Szef KPRM Marek Kuchciński mówił w rozmowie z Polskim Radiem 24 między innymi o rozmowie Andrzeja Dudy i Wołodymyra Zełenskiego. W czwartek prezydent Ukrainy, wracając z USA, spotkał się prezydentem Polski w Przemyślu. Jak podkreślił Kuchciński, „rozmowy prezydentów Andrzeja Dudy i Wołodymyra Zełenskiego w ostatnim czasie tak się zintensyfikowały, że relacja przywódców stała się bardzo bliska”. Polityk stwierdził także, że jest w pewien sposób naturalne, że przejeżdżając przez Polskę, Zełenski spotkał się z polskim prezydentem. - Oni mają już tak dobre kontakty, że przy tak ważnych wyjazdach – to pierwszy wyjazd prezydenta Zełenskiego od wielkiej inwazji rosyjskiej – to jest standardowe działanie, bardzo dobre - dodał.

Czytaj więcej

Wołodymyr Zełenski spotkał się z prezydentem Polski Andrzejem Dudą

Zdaniem polityka rozmowa Andrzeja Dudy z Wołodymyrem Zełenskim była bądź będzie przedmiotem rozmów między prezydentem a premierem, bo zarówno sami politycy, jak i ich urzędy pozostają w stałym kontakcie. - To wymaga współpracy ze strony władz państwa polskiego, bo na nas – na Polsce – spoczywa ciężar organizowania transportu nie tylko ludzi, ale przede wszystkim pomocy militarnej, humanitarnej i innej na Ukrainę - podkreślił Kuchciński.

Szef KPRM został zapytany również o to, czy gdyby Polska nie pomagała Ukrainie, między innymi w transporcie wsparcia wojskowego, to czy wojna nadal by trwała.
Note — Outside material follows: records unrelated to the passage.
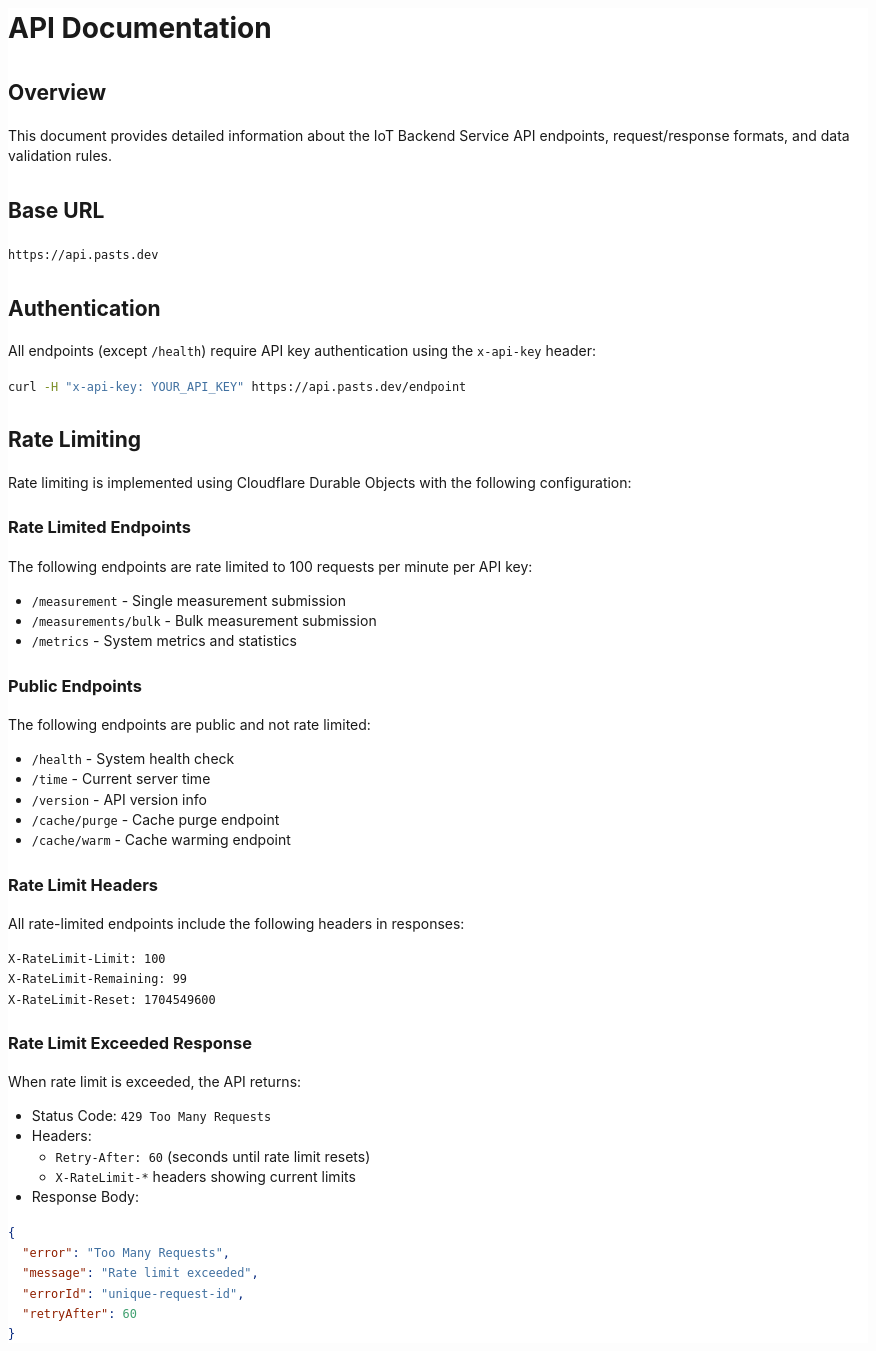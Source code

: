 # API Documentation

## Overview

This document provides detailed information about the IoT Backend Service API endpoints, request/response formats, and data validation rules.

## Base URL

```
https://api.pasts.dev
```

## Authentication

All endpoints (except `/health`) require API key authentication using the `x-api-key` header:

```bash
curl -H "x-api-key: YOUR_API_KEY" https://api.pasts.dev/endpoint
```

## Rate Limiting

Rate limiting is implemented using Cloudflare Durable Objects with the following configuration:

### Rate Limited Endpoints
The following endpoints are rate limited to 100 requests per minute per API key:
- `/measurement` - Single measurement submission
- `/measurements/bulk` - Bulk measurement submission
- `/metrics` - System metrics and statistics

### Public Endpoints
The following endpoints are public and not rate limited:
- `/health` - System health check
- `/time` - Current server time
- `/version` - API version info
- `/cache/purge` - Cache purge endpoint
- `/cache/warm` - Cache warming endpoint

### Rate Limit Headers
All rate-limited endpoints include the following headers in responses:
```
X-RateLimit-Limit: 100
X-RateLimit-Remaining: 99
X-RateLimit-Reset: 1704549600
```

### Rate Limit Exceeded Response
When rate limit is exceeded, the API returns:
- Status Code: `429 Too Many Requests`
- Headers:
  - `Retry-After: 60` (seconds until rate limit resets)
  - `X-RateLimit-*` headers showing current limits
- Response Body:
```json
{
  "error": "Too Many Requests",
  "message": "Rate limit exceeded",
  "errorId": "unique-request-id",
  "retryAfter": 60
}
```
Jak stwierdził Kuchciński, to są spekulacje, na które nie można odpowiedzieć, ale "na pewno byłoby bardzo trudno Ukrainie, bo pytanie, którędy by pomoc szła”. - Gdyby nie było pomocy państw wolnego świata: Stanów Zjednoczonych, Polski, Wielkiej Brytanii i innych, to na pewno samo bohaterstwo Ukraińców by nie wystarczyło - stwierdził. - A to, że głównym hubem przeładunkowym czy organizacyjnym dla przekazywania pomocy jest terytorium Polski, polskie przejścia graniczne itd., to tylko wzmacnia naszą pozycję także w świecie międzynarodowym - zaznaczył.